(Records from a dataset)
>>>>>
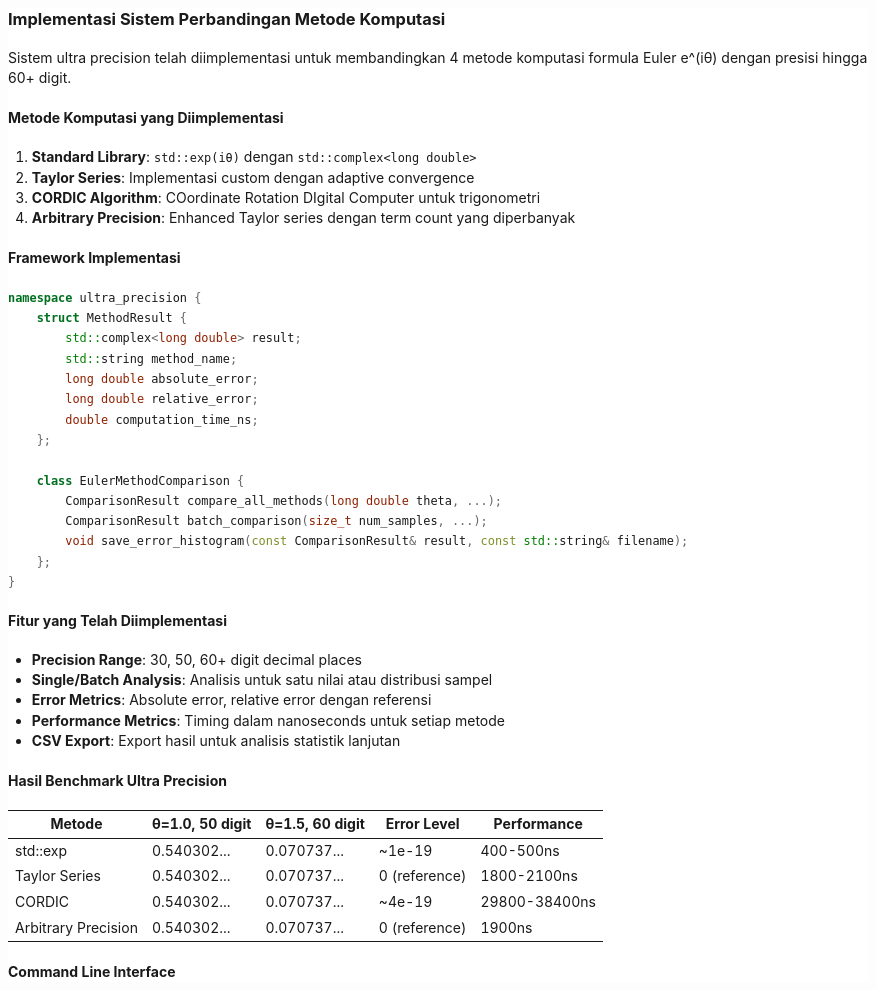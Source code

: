 ### Implementasi Sistem Perbandingan Metode Komputasi

Sistem ultra precision telah diimplementasi untuk membandingkan 4 metode komputasi formula Euler e^(iθ) dengan presisi hingga 60+ digit.

#### Metode Komputasi yang Diimplementasi

1. **Standard Library**: `std::exp(iθ)` dengan `std::complex<long double>`
2. **Taylor Series**: Implementasi custom dengan adaptive convergence
3. **CORDIC Algorithm**: COordinate Rotation DIgital Computer untuk trigonometri
4. **Arbitrary Precision**: Enhanced Taylor series dengan term count yang diperbanyak

#### Framework Implementasi

```cpp
namespace ultra_precision {
    struct MethodResult {
        std::complex<long double> result;
        std::string method_name;
        long double absolute_error;
        long double relative_error;
        double computation_time_ns;
    };

    class EulerMethodComparison {
        ComparisonResult compare_all_methods(long double theta, ...);
        ComparisonResult batch_comparison(size_t num_samples, ...);
        void save_error_histogram(const ComparisonResult& result, const std::string& filename);
    };
}
```

#### Fitur yang Telah Diimplementasi

- **Precision Range**: 30, 50, 60+ digit decimal places
- **Single/Batch Analysis**: Analisis untuk satu nilai atau distribusi sampel
- **Error Metrics**: Absolute error, relative error dengan referensi
- **Performance Metrics**: Timing dalam nanoseconds untuk setiap metode
- **CSV Export**: Export hasil untuk analisis statistik lanjutan

#### Hasil Benchmark Ultra Precision

| Metode              | θ=1.0, 50 digit | θ=1.5, 60 digit | Error Level   | Performance   |
| ------------------- | --------------- | --------------- | ------------- | ------------- |
| std::exp            | 0.540302...     | 0.070737...     | ~1e-19        | 400-500ns     |
| Taylor Series       | 0.540302...     | 0.070737...     | 0 (reference) | 1800-2100ns   |
| CORDIC              | 0.540302...     | 0.070737...     | ~4e-19        | 29800-38400ns |
| Arbitrary Precision | 0.540302...     | 0.070737...     | 0 (reference) | 1900ns        |

#### Command Line Interface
<<<<<
### Directions
Select and copy every line from the records that includes the word "CORDIC".

### Exercise answer
3. **CORDIC Algorithm**: COordinate Rotation DIgital Computer untuk trigonometri
| CORDIC              | 0.540302...     | 0.070737...     | ~4e-19        | 29800-38400ns |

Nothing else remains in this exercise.